The most recent numbers from Nielsen indicate that Twitter grew 1,382% year-over-year, registering a total of just more than 7 million unique visitors in the US by the end of Feb, 2009. Not only is that huge growth in one year, but in the month of January, Twitter.com clocked 4.5 million unique visitors in the US, meaning the service grew by more than 50 percent month-over-month. But can that Growth be sustained?
It is hard to imagine that any technology could sustain that kind of growth. But what is even more surprising and potentially derailing for Twitters growth, is the lack of Twitter adoption in the teen market.
An interesting statistic to keep in mind - Over 70% of new and innovative consumer technologies are first adopted by the teen market (world wide). So outright rejection of the technology can’t be good for Twitter long term. But there are other factors that will certainly weigh in on the future success of Twitter, such as what and how they decide to go about putting a business model around such a rapidly adopting web application, or how Facebook chooses to further integrate social functionality across their platform. After all, Twitter has only copied and popularized the FB "What Are You Doing Now?" widget.
Twitter is definitely the shiny new object in town and stars like Oprah and Aston Kutcher are racing to build followings. Perhaps the adoption of mainstream celebs will help Twitter adoption at the teen level but that has yet to be seen. In fact Aston Kutcher threatened to stop twittering recently because of an apparent stalking attempt, which could have an adverse effect on the popular technology.

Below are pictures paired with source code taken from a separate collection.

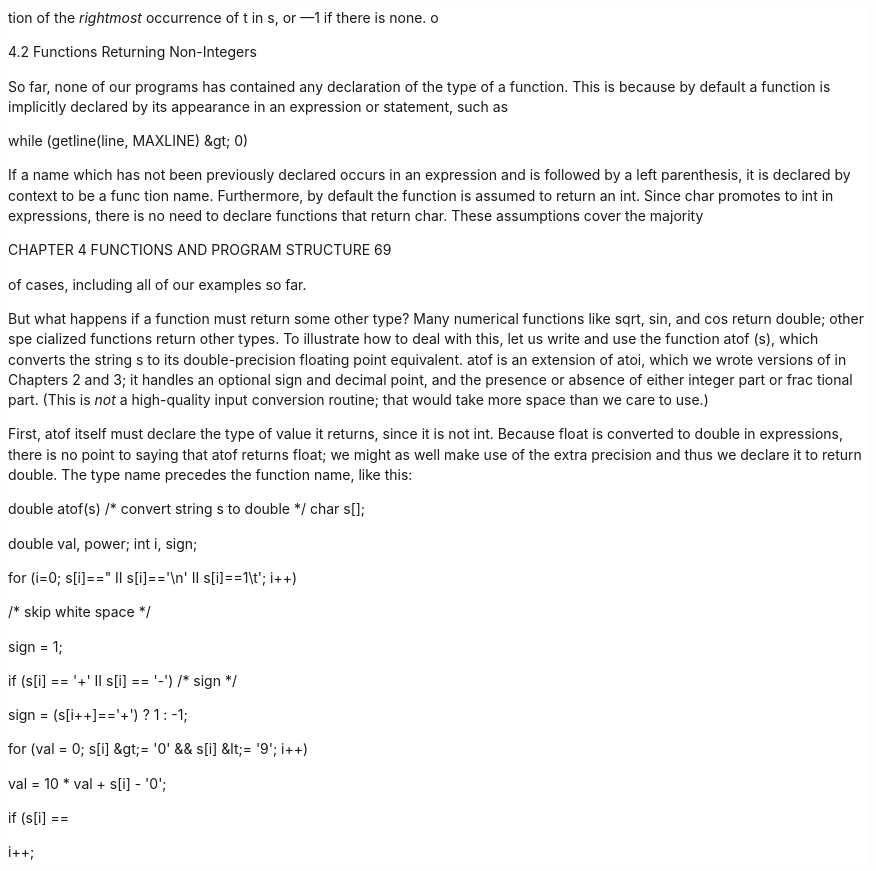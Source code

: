 tion of the _rightmost_ occurrence of t in s, or —1 if there is none. o

4.2 Functions Returning Non-Integers

So far, none of our programs has contained any declaration of the type
of a function. This is because by default a function is implicitly declared by
its appearance in an expression or statement, such as

while (getline(line, MAXLINE) \&gt; 0)

If a name which has not been previously declared occurs in an expression
and is followed by a left parenthesis, it is declared by context to be a func­
tion name. Furthermore, by default the function is assumed to return an
int. Since char promotes to int in expressions, there is no need to
declare functions that return char. These assumptions cover the majority

CHAPTER 4 FUNCTIONS AND PROGRAM STRUCTURE 69

of cases, including all of our examples so far.

But what happens if a function must return some other type? Many
numerical functions like sqrt, sin, and cos return double; other spe­
cialized functions return other types. To illustrate how to deal with this, let
us write and use the function atof (s), which converts the string s to its
double-precision floating point equivalent. atof is an extension of atoi,
which we wrote versions of in Chapters 2 and 3; it handles an optional sign
and decimal point, and the presence or absence of either integer part or frac­
tional part. (This is _not_ a high-quality input conversion routine; that would
take more space than we care to use.)

First, atof itself must declare the type of value it returns, since it is
not int. Because float is converted to double in expressions, there is
no point to saying that atof returns float; we might as well make use of
the extra precision and thus we declare it to return double. The type
name precedes the function name, like this:

double atof(s) /\* convert string s to double \*/
char s[];

double val, power;
 int i, sign;

for (i=0; s[i]==&quot; II s[i]==&#39;\n&#39; II s[i]==1\t&#39;; i++)

/\* skip white space \*/

sign = 1;

if (s[i] == &#39;+&#39; II s[i] == &#39;-&#39;) /\* sign \*/

sign = (s[i++]==&#39;+&#39;) ? 1 : -1;

for (val = 0; s[i] \&gt;= &#39;0&#39; &amp;&amp; s[i] \&lt;= &#39;9&#39;; i++)

val = 10 \* val + s[i] - &#39;0&#39;;

if (s[i] ==

i++;

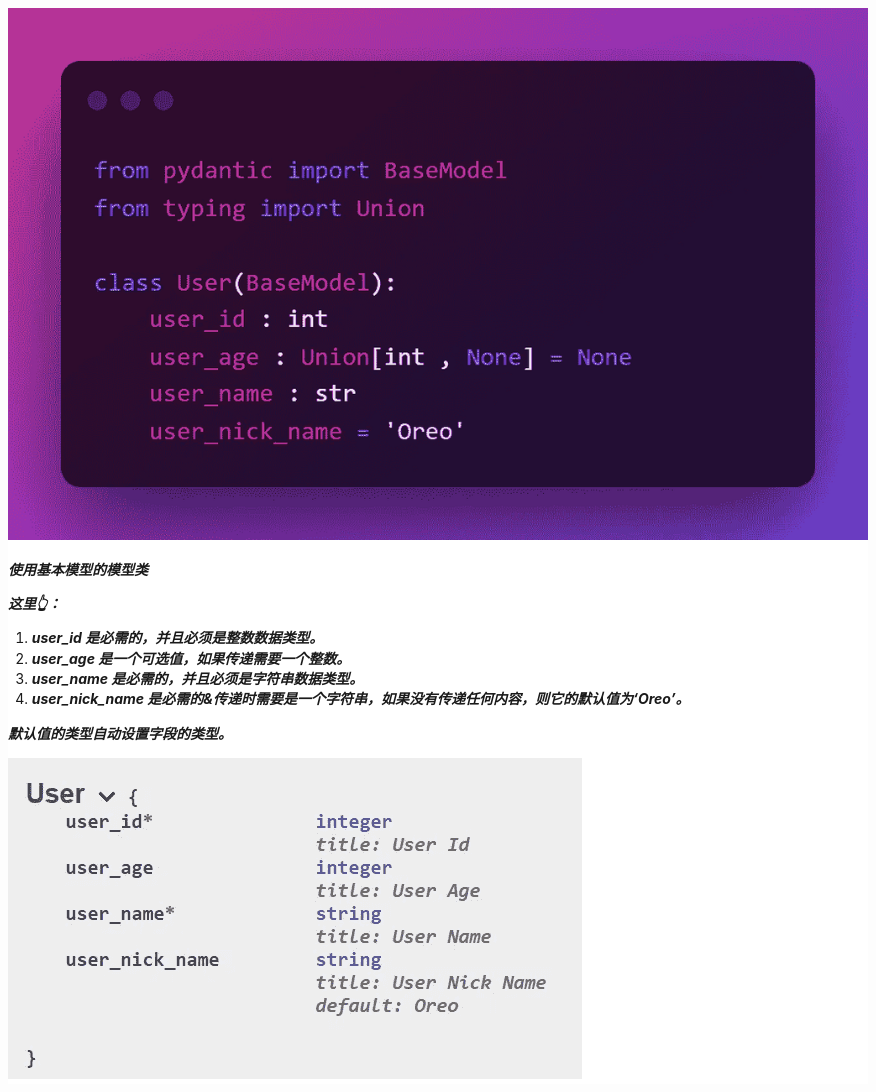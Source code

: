 ***![](img/566b86ca166153d5a34c23ccd4c02f71.png)***

*****使用基本模型的模型类*****

***这里👆：***

1.  ***user_id 是必需的，并且必须是整数数据类型。***
2.  ***user_age 是一个可选值，如果传递需要一个整数。***
3.  ***user_name 是必需的，并且必须是字符串数据类型。***
4.  ***user_nick_name 是必需的&传递时需要是一个字符串，如果没有传递任何内容，则它的默认值为‘Oreo’。***

***默认值的类型自动设置字段的类型。***

***![](img/beb9b6eca677f50eb0d616d386610224.png)***
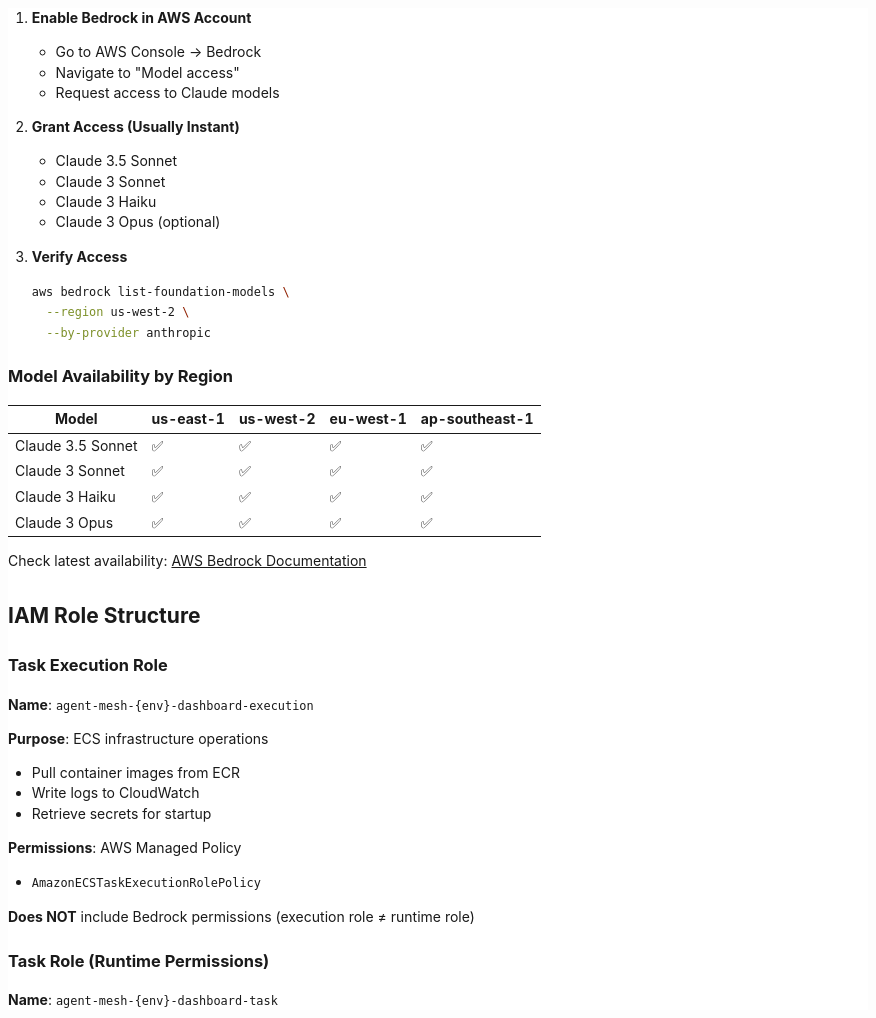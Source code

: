 1. **Enable Bedrock in AWS Account**
   - Go to AWS Console → Bedrock
   - Navigate to "Model access"
   - Request access to Claude models

2. **Grant Access (Usually Instant)**
   - Claude 3.5 Sonnet
   - Claude 3 Sonnet
   - Claude 3 Haiku
   - Claude 3 Opus (optional)

3. **Verify Access**

   ```bash
   aws bedrock list-foundation-models \
     --region us-west-2 \
     --by-provider anthropic
   ```

### Model Availability by Region

| Model | us-east-1 | us-west-2 | eu-west-1 | ap-southeast-1 |
|-------|-----------|-----------|-----------|----------------|
| Claude 3.5 Sonnet | ✅ | ✅ | ✅ | ✅ |
| Claude 3 Sonnet | ✅ | ✅ | ✅ | ✅ |
| Claude 3 Haiku | ✅ | ✅ | ✅ | ✅ |
| Claude 3 Opus | ✅ | ✅ | ✅ | ✅ |

Check latest availability: [AWS Bedrock Documentation](https://docs.aws.amazon.com/bedrock/latest/userguide/models-regions.html)

## IAM Role Structure

### Task Execution Role

**Name**: `agent-mesh-{env}-dashboard-execution`

**Purpose**: ECS infrastructure operations

- Pull container images from ECR
- Write logs to CloudWatch
- Retrieve secrets for startup

**Permissions**: AWS Managed Policy

- `AmazonECSTaskExecutionRolePolicy`

**Does NOT** include Bedrock permissions (execution role ≠ runtime role)

### Task Role (Runtime Permissions)

**Name**: `agent-mesh-{env}-dashboard-task`
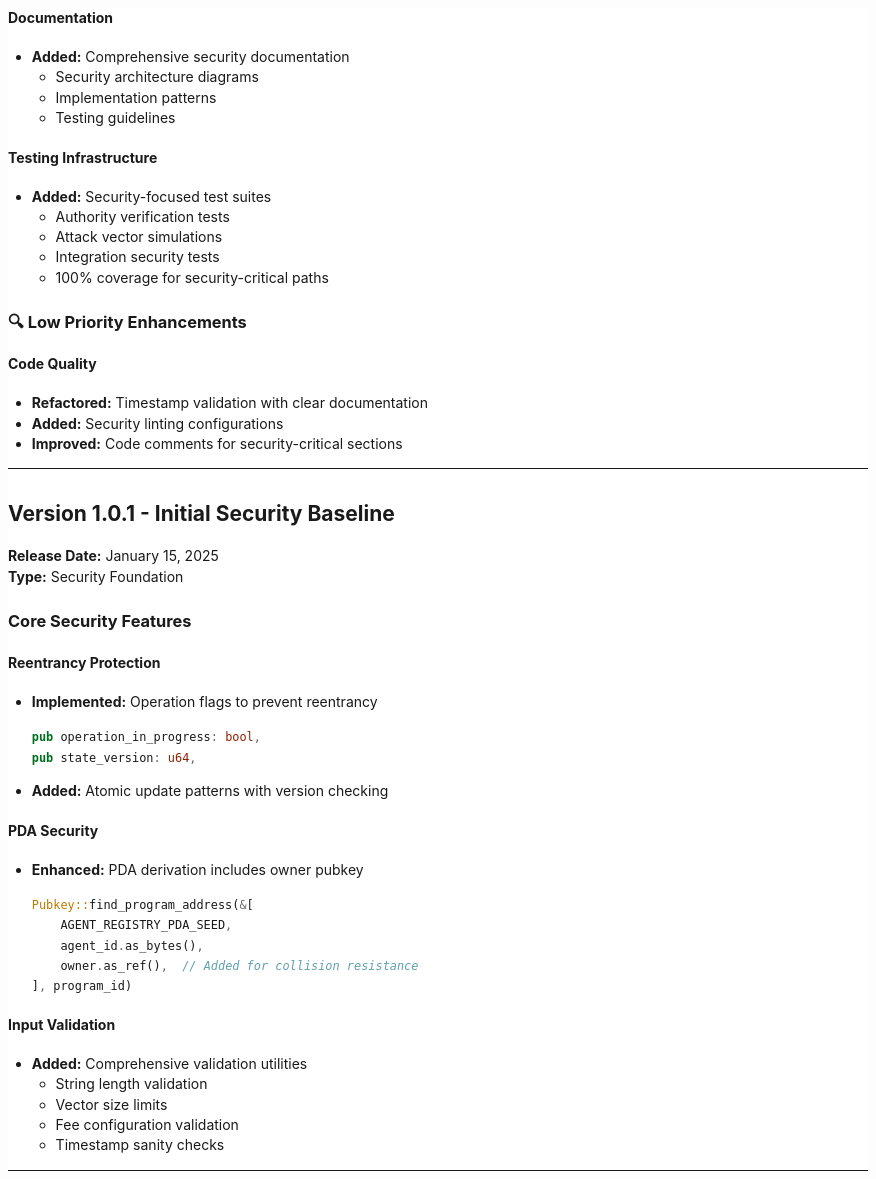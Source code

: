 #### Documentation
- **Added:** Comprehensive security documentation
  - Security architecture diagrams
  - Implementation patterns
  - Testing guidelines

#### Testing Infrastructure
- **Added:** Security-focused test suites
  - Authority verification tests
  - Attack vector simulations
  - Integration security tests
  - 100% coverage for security-critical paths

### 🔍 Low Priority Enhancements

#### Code Quality
- **Refactored:** Timestamp validation with clear documentation
- **Added:** Security linting configurations
- **Improved:** Code comments for security-critical sections

---

## Version 1.0.1 - Initial Security Baseline
**Release Date:** January 15, 2025  
**Type:** Security Foundation

### Core Security Features

#### Reentrancy Protection
- **Implemented:** Operation flags to prevent reentrancy
  ```rust
  pub operation_in_progress: bool,
  pub state_version: u64,
  ```
- **Added:** Atomic update patterns with version checking

#### PDA Security
- **Enhanced:** PDA derivation includes owner pubkey
  ```rust
  Pubkey::find_program_address(&[
      AGENT_REGISTRY_PDA_SEED,
      agent_id.as_bytes(),
      owner.as_ref(),  // Added for collision resistance
  ], program_id)
  ```

#### Input Validation
- **Added:** Comprehensive validation utilities
  - String length validation
  - Vector size limits
  - Fee configuration validation
  - Timestamp sanity checks

---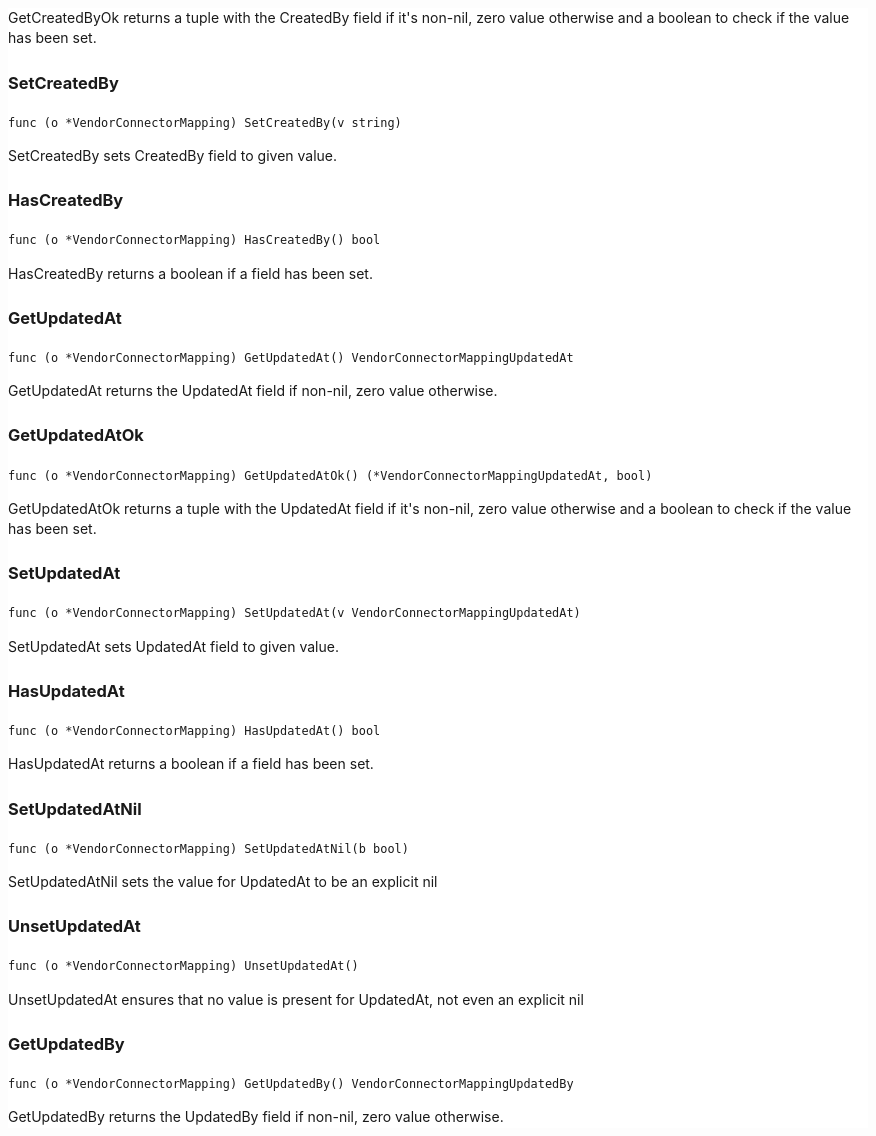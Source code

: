 GetCreatedByOk returns a tuple with the CreatedBy field if it's non-nil, zero value otherwise
and a boolean to check if the value has been set.

### SetCreatedBy

`func (o *VendorConnectorMapping) SetCreatedBy(v string)`

SetCreatedBy sets CreatedBy field to given value.

### HasCreatedBy

`func (o *VendorConnectorMapping) HasCreatedBy() bool`

HasCreatedBy returns a boolean if a field has been set.

### GetUpdatedAt

`func (o *VendorConnectorMapping) GetUpdatedAt() VendorConnectorMappingUpdatedAt`

GetUpdatedAt returns the UpdatedAt field if non-nil, zero value otherwise.

### GetUpdatedAtOk

`func (o *VendorConnectorMapping) GetUpdatedAtOk() (*VendorConnectorMappingUpdatedAt, bool)`

GetUpdatedAtOk returns a tuple with the UpdatedAt field if it's non-nil, zero value otherwise
and a boolean to check if the value has been set.

### SetUpdatedAt

`func (o *VendorConnectorMapping) SetUpdatedAt(v VendorConnectorMappingUpdatedAt)`

SetUpdatedAt sets UpdatedAt field to given value.

### HasUpdatedAt

`func (o *VendorConnectorMapping) HasUpdatedAt() bool`

HasUpdatedAt returns a boolean if a field has been set.

### SetUpdatedAtNil

`func (o *VendorConnectorMapping) SetUpdatedAtNil(b bool)`

 SetUpdatedAtNil sets the value for UpdatedAt to be an explicit nil

### UnsetUpdatedAt
`func (o *VendorConnectorMapping) UnsetUpdatedAt()`

UnsetUpdatedAt ensures that no value is present for UpdatedAt, not even an explicit nil
### GetUpdatedBy

`func (o *VendorConnectorMapping) GetUpdatedBy() VendorConnectorMappingUpdatedBy`

GetUpdatedBy returns the UpdatedBy field if non-nil, zero value otherwise.
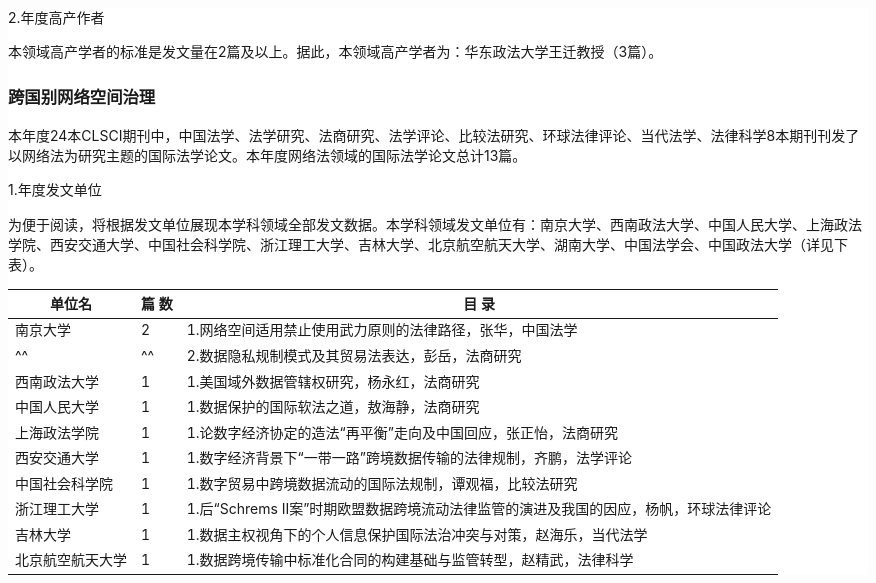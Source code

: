 
2.年度高产作者

本领域高产学者的标准是发文量在2篇及以上。据此，本领域高产学者为：华东政法大学王迁教授（3篇）。

### 跨国别网络空间治理

本年度24本CLSCI期刊中，中国法学、法学研究、法商研究、法学评论、比较法研究、环球法律评论、当代法学、法律科学8本期刊刊发了以网络法为研究主题的国际法学论文。本年度网络法领域的国际法学论文总计13篇。

1.年度发文单位

为便于阅读，将根据发文单位展现本学科领域全部发文数据。本学科领域发文单位有：南京大学、西南政法大学、中国人民大学、上海政法学院、西安交通大学、中国社会科学院、浙江理工大学、吉林大学、北京航空航天大学、湖南大学、中国法学会、中国政法大学（详见下表）。

| 单位名 | 篇 数 | 目 录 |
|--|--|--|
| 南京大学 | 2 | 1.网络空间适用禁止使用武力原则的法律路径，张华，中国法学 |
| ^^ | ^^ | 2.数据隐私规制模式及其贸易法表达，彭岳，法商研究 |
| 西南政法大学 | 1 | 1.美国域外数据管辖权研究，杨永红，法商研究 |
| 中国人民大学 | 1 | 1.数据保护的国际软法之道，敖海静，法商研究 |
| 上海政法学院 | 1 | 1.论数字经济协定的造法“再平衡”走向及中国回应，张正怡，法商研究 |
| 西安交通大学 | 1 | 1.数字经济背景下“一带一路”跨境数据传输的法律规制，齐鹏，法学评论 |
| 中国社会科学院 | 1 | 1.数字贸易中跨境数据流动的国际法规制，谭观福，比较法研究 |
| 浙江理工大学 | 1 | 1.后“Schrems II案”时期欧盟数据跨境流动法律监管的演进及我国的因应，杨帆，环球法律评论 |
| 吉林大学 | 1 | 1.数据主权视角下的个人信息保护国际法治冲突与对策，赵海乐，当代法学 |
| 北京航空航天大学 | 1 | 1.数据跨境传输中标准化合同的构建基础与监管转型，赵精武，法律科学 |
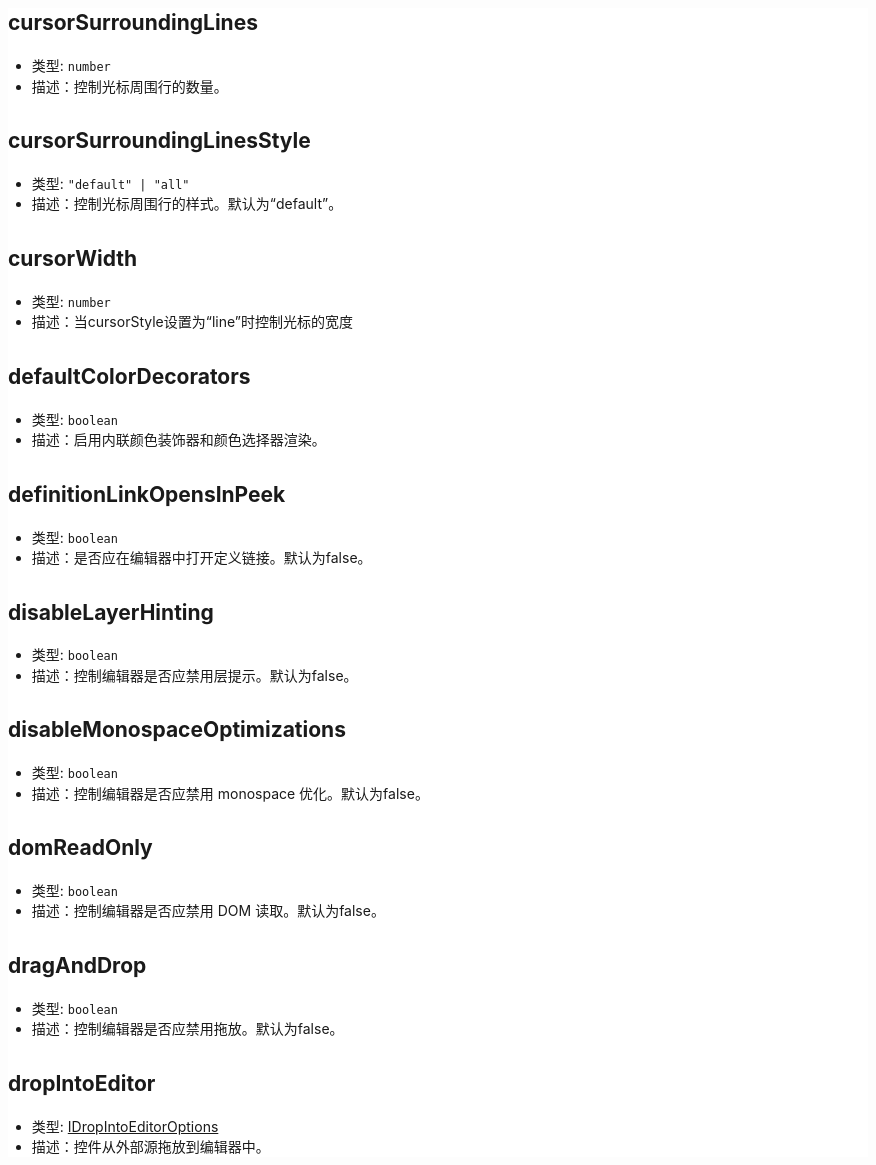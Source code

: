
## cursorSurroundingLines
- 类型: `number`
- 描述：控制光标周围行的数量。


## cursorSurroundingLinesStyle
- 类型: `"default" | "all"`
- 描述：控制光标周围行的样式。默认为“default”。


## cursorWidth
- 类型: `number`
- 描述：当cursorStyle设置为“line”时控制光标的宽度


## defaultColorDecorators
- 类型: `boolean`
- 描述：启用内联颜色装饰器和颜色选择器渲染。


## definitionLinkOpensInPeek
- 类型: `boolean`
- 描述：是否应在编辑器中打开定义链接。默认为false。


## disableLayerHinting
- 类型: `boolean`
- 描述：控制编辑器是否应禁用层提示。默认为false。


## disableMonospaceOptimizations
- 类型: `boolean`
- 描述：控制编辑器是否应禁用 monospace 优化。默认为false。


## domReadOnly
- 类型: `boolean`
- 描述：控制编辑器是否应禁用 DOM 读取。默认为false。


## dragAndDrop
- 类型: `boolean`
- 描述：控制编辑器是否应禁用拖放。默认为false。


## dropIntoEditor
- 类型: [IDropIntoEditorOptions](/api/editor/IDropIntoEditorOptions.md)
- 描述：控件从外部源拖放到编辑器中。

Without a strong foothold in the teen market Twitter’s growth may hit an air pocket and if the teen market doesn’t latch on, that could spell a quick descent for the current King of the Web Widgets. It's very likely that the teen market will need to be convinced of the value of twitter over SMS or Facebook updates. This, coupled with the fact that Twitter has no formal revenue stream in its business model, it will be diffucult to sustain support both from a technical and cost standpoint.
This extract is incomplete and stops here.